▸ Directions: Set down the entries that follow exactly as written, leaving out any images.

▸ Data to use:
════════════════════

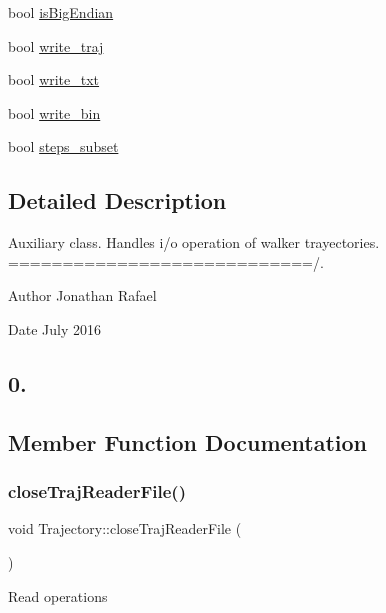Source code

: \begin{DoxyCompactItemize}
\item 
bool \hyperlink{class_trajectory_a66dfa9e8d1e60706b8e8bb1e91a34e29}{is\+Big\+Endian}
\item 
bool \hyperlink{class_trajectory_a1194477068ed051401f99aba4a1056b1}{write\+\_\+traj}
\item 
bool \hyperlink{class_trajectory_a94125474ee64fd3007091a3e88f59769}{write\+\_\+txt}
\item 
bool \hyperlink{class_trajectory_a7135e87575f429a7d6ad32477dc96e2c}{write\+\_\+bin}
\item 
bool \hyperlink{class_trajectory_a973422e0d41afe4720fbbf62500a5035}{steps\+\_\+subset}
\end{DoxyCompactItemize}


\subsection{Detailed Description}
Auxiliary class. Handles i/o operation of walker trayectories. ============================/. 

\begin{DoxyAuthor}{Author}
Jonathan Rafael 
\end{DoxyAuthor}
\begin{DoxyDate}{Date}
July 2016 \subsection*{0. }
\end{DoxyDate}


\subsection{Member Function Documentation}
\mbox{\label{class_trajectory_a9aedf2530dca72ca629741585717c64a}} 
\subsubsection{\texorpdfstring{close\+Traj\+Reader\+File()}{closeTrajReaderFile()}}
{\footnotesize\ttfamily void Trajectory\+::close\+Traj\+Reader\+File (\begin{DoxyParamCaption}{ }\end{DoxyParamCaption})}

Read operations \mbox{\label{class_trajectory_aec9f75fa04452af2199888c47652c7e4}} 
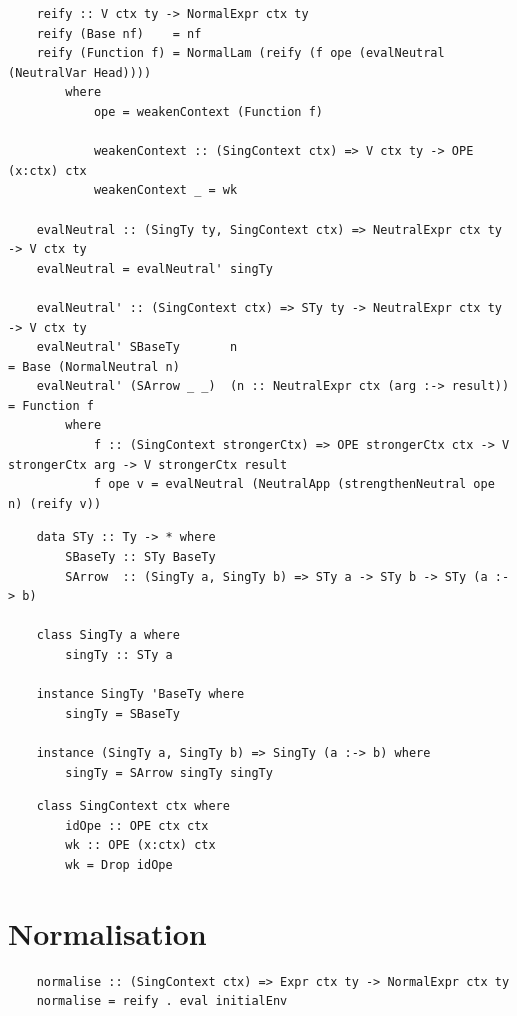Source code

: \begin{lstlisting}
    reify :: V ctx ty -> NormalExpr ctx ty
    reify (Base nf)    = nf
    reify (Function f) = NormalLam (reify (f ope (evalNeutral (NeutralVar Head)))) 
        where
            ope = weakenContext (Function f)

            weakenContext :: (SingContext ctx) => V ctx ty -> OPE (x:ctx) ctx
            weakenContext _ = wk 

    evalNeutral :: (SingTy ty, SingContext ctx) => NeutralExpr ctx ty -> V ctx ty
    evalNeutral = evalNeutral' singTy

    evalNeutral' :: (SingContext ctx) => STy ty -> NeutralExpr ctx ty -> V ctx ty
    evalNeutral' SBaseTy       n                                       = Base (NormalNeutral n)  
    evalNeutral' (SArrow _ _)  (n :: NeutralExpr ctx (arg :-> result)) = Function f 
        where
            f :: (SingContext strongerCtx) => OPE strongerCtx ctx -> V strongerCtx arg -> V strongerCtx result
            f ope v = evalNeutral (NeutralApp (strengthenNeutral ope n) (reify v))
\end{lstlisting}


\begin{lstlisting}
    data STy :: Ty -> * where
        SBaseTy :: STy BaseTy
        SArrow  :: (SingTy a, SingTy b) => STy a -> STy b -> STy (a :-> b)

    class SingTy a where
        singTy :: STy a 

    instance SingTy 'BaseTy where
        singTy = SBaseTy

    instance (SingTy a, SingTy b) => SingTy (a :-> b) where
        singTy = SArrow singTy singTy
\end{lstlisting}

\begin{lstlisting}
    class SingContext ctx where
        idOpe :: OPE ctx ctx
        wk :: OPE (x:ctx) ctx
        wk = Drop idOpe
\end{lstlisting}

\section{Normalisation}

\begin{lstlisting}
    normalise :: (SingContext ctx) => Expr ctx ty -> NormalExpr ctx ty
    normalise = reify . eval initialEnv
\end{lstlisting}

════════════════════

▸ Exercise result:
Source code

: \begin{DoxyCompactItemize}
\item 
bool \hyperlink{class_trajectory_a66dfa9e8d1e60706b8e8bb1e91a34e29}{is\+Big\+Endian}
\item 
bool \hyperlink{class_trajectory_a1194477068ed051401f99aba4a1056b1}{write\+\_\+traj}
\item 
bool \hyperlink{class_trajectory_a94125474ee64fd3007091a3e88f59769}{write\+\_\+txt}
\item 
bool \hyperlink{class_trajectory_a7135e87575f429a7d6ad32477dc96e2c}{write\+\_\+bin}
\item 
bool \hyperlink{class_trajectory_a973422e0d41afe4720fbbf62500a5035}{steps\+\_\+subset}
\end{DoxyCompactItemize}


\subsection{Detailed Description}
Auxiliary class. Handles i/o operation of walker trayectories. ============================/. 

\begin{DoxyAuthor}{Author}
Jonathan Rafael 
\end{DoxyAuthor}
\begin{DoxyDate}{Date}
July 2016 \subsection*{0. }
\end{DoxyDate}


\subsection{Member Function Documentation}
\mbox{\label{class_trajectory_a9aedf2530dca72ca629741585717c64a}} 
\subsubsection{\texorpdfstring{close\+Traj\+Reader\+File()}{closeTrajReaderFile()}}
{\footnotesize\ttfamily void Trajectory\+::close\+Traj\+Reader\+File (\begin{DoxyParamCaption}{ }\end{DoxyParamCaption})}

Read operations \mbox{\label{class_trajectory_aec9f75fa04452af2199888c47652c7e4}} 
Source code

: \begin{lstlisting}
    reify :: V ctx ty -> NormalExpr ctx ty
    reify (Base nf)    = nf
    reify (Function f) = NormalLam (reify (f ope (evalNeutral (NeutralVar Head)))) 
        where
            ope = weakenContext (Function f)

            weakenContext :: (SingContext ctx) => V ctx ty -> OPE (x:ctx) ctx
            weakenContext _ = wk 

    evalNeutral :: (SingTy ty, SingContext ctx) => NeutralExpr ctx ty -> V ctx ty
    evalNeutral = evalNeutral' singTy

    evalNeutral' :: (SingContext ctx) => STy ty -> NeutralExpr ctx ty -> V ctx ty
    evalNeutral' SBaseTy       n                                       = Base (NormalNeutral n)  
    evalNeutral' (SArrow _ _)  (n :: NeutralExpr ctx (arg :-> result)) = Function f 
        where
            f :: (SingContext strongerCtx) => OPE strongerCtx ctx -> V strongerCtx arg -> V strongerCtx result
            f ope v = evalNeutral (NeutralApp (strengthenNeutral ope n) (reify v))
\end{lstlisting}


\begin{lstlisting}
    data STy :: Ty -> * where
        SBaseTy :: STy BaseTy
        SArrow  :: (SingTy a, SingTy b) => STy a -> STy b -> STy (a :-> b)

    class SingTy a where
        singTy :: STy a 

    instance SingTy 'BaseTy where
        singTy = SBaseTy

    instance (SingTy a, SingTy b) => SingTy (a :-> b) where
        singTy = SArrow singTy singTy
\end{lstlisting}

\begin{lstlisting}
    class SingContext ctx where
        idOpe :: OPE ctx ctx
        wk :: OPE (x:ctx) ctx
        wk = Drop idOpe
\end{lstlisting}

\section{Normalisation}

\begin{lstlisting}
    normalise :: (SingContext ctx) => Expr ctx ty -> NormalExpr ctx ty
    normalise = reify . eval initialEnv
\end{lstlisting}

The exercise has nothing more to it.